My ancestors – probably as far back as Thor Gudmunsblander from Blandsson Island in outer Viking land – were all fans of the flavourless and the floppy. My grandmother believed a curry was merely a stew augmented by a handful of raisins, and a good serving of oats – served salty and stodgy – was the antidote to all evil. My aunt enjoyed rendering down cabbage until it resembled soggy tissue paper and was fond of auditing vegetables. Naturally, the menfolk never came near the kitchen, unless they needed to dry their britches by the fire or kick a dog.

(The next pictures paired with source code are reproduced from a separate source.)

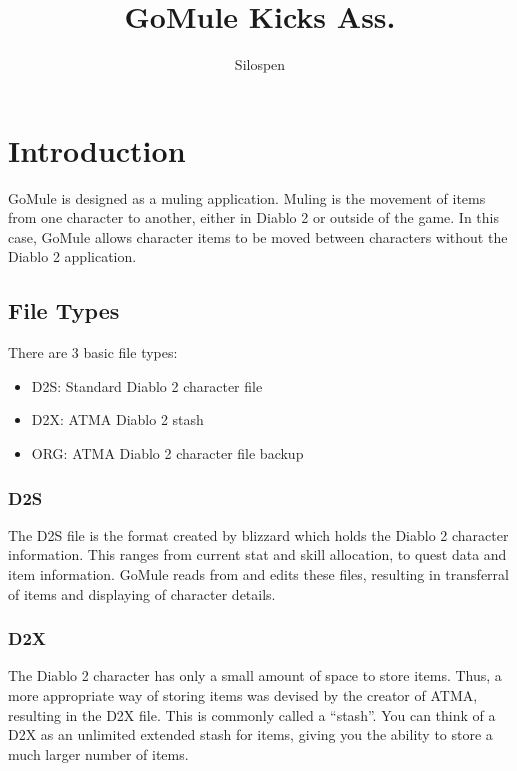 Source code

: \documentclass[a4paper,10pt]{article}
\title{GoMule Kicks Ass.}
\author{Silospen}
\begin{document}
\maketitle
\clearpage
\tableofcontents
\clearpage

\section{Introduction}

GoMule is designed as a muling application. Muling is the movement of items from one character to another, either in Diablo 2 or outside of the game. In this case, GoMule allows character items to be moved between characters without the Diablo 2 application.

\subsection{File Types}

There are 3 basic file types:

\begin{itemize}
 \item D2S: Standard Diablo 2 character file
 \item D2X: ATMA Diablo 2 stash
 \item ORG: ATMA Diablo 2 character file backup
\end{itemize}

\subsubsection{D2S}

The D2S file is the format created by blizzard which holds the Diablo 2 character information. This ranges from current stat and skill allocation, to quest data and item information. GoMule reads from and edits these files, resulting in transferral of items and displaying of character details.

\subsubsection{D2X}

The Diablo 2 character has only a small amount of space to store items. Thus, a more appropriate way of storing items was devised by the creator of ATMA, resulting in the D2X file. This is commonly called a ``stash''. You can think of a D2X as an unlimited extended stash for items, giving you the ability to store a much larger number of items.
\end{document}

However, there have been some silver stomach linings in this ghastly affair. I am now much thinner and despite having entered a Mickey Rourke phase, I have actually developed the complexion of a Tibetan medicine woman. My stomach no longer hurts. I have grown to really like ginger. And after despising it for most of my life, I now think rice is nice. In fact, I’ve become a bit of a rice obsessive, hunting down organic red rice from French wetlands and black rice from China, which gets its Goth properties from an abundance of anthocyanin, which would incidentally be a perfect name for a death-metal band. I make desserts with rice by adding rice milk, honey and protein powder to steamed basmati; I chop up celery, cucumber, basil leaves, roasted cauliflower and green beans and chuck them into rice with a dash of olive oil. Sometimes I even just have a bowl of plain wild rice for lunch. I’m living large, what can I say?

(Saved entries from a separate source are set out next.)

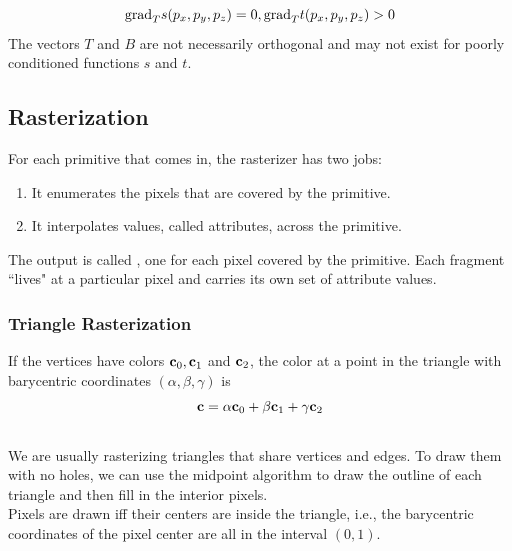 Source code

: \documentclass[11pt]{article}
\numberwithin{equation}{section}
\begin{document}
\begin{equation}
	\text{grad}_T s(p_x, p_y, p_z) = 0, \text{grad}_T t(p_x, p_y, p_z) > 0
\end{equation}
\remark
The vectors $T$ and $B$ are not necessarily orthogonal and may not exist for poorly conditioned functions $s$ and $t$.

\subsection{Rasterization}
For each primitive that comes in, the rasterizer has two jobs:
\begin{enumerate}
	\item It enumerates the pixels that are covered by the primitive.
	\item It interpolates values, called attributes, across the primitive.
\end{enumerate}
The output is called , one for each pixel covered by the primitive. Each fragment ``lives" at a particular pixel and carries its own set of attribute values.

\subsubsection{Triangle Rasterization}
If the vertices have colors $\textbf{c}_0, \textbf{c}_1$ and $\textbf{c}_2$, the color at a point in the triangle with barycentric coordinates $(\alpha, \beta, \gamma)$ is
\begin{equation}
	\textbf{c} = \alpha\textbf{c}_0 + \beta \textbf{c}_1 + \gamma\textbf{c}_2
\end{equation}
\\
We are usually rasterizing triangles that share vertices and edges. To draw them with no holes, we can use the midpoint algorithm to draw the outline of each triangle and then fill in the interior pixels.\\
Pixels are drawn iff their centers are inside the triangle, i.e., the barycentric coordinates of the pixel center are all in the interval $(0,1)$.
\end{document}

But for all the nice skin, emerging abdominal muscles, clear eyes and healthy vigour, I feel punished. I miss curry the most. I miss its deep flavour and the way it strips the outer layer off my tongue. Oh, what I wouldn’t do for a bowl of paneer makhani, all warmly spiced and loaded with cream and cashew nuts, with a too-thick roti on the side. Or a plate of biryani, with its subtle spices and spiky wheels of star anise. I miss wine and beer, though these are now only available via underground goblin, with a 15-word password in Esperanto. I crave grapefruit and orange juice and arrabbiata sauce. I want to smash my face into a Mafia-sized pizza slathered in cheese and garlic and chilli. Oh, to go full Juliette Binoche and swan about in a pashmina nibbling on chocolat and giggling with French townsfolk.

And I feel even more punished when I am forced to sidle into Clicks and saunter with feigned nonchalance towards the digestive aisle, checking that my toenails are neatly clipped, my shirt free of stains, my hair in place and my tummy pulled in as I reach for two bottles of Gaviscon, filled with shame, self-loathing and a faint internal gurgling. DM/TGIFood

Helen Walne is an aspirant vegan who detests food snobs, kale fascists, tartare sauce and misplaced apostrophes on menus, but is very fond of broccoli.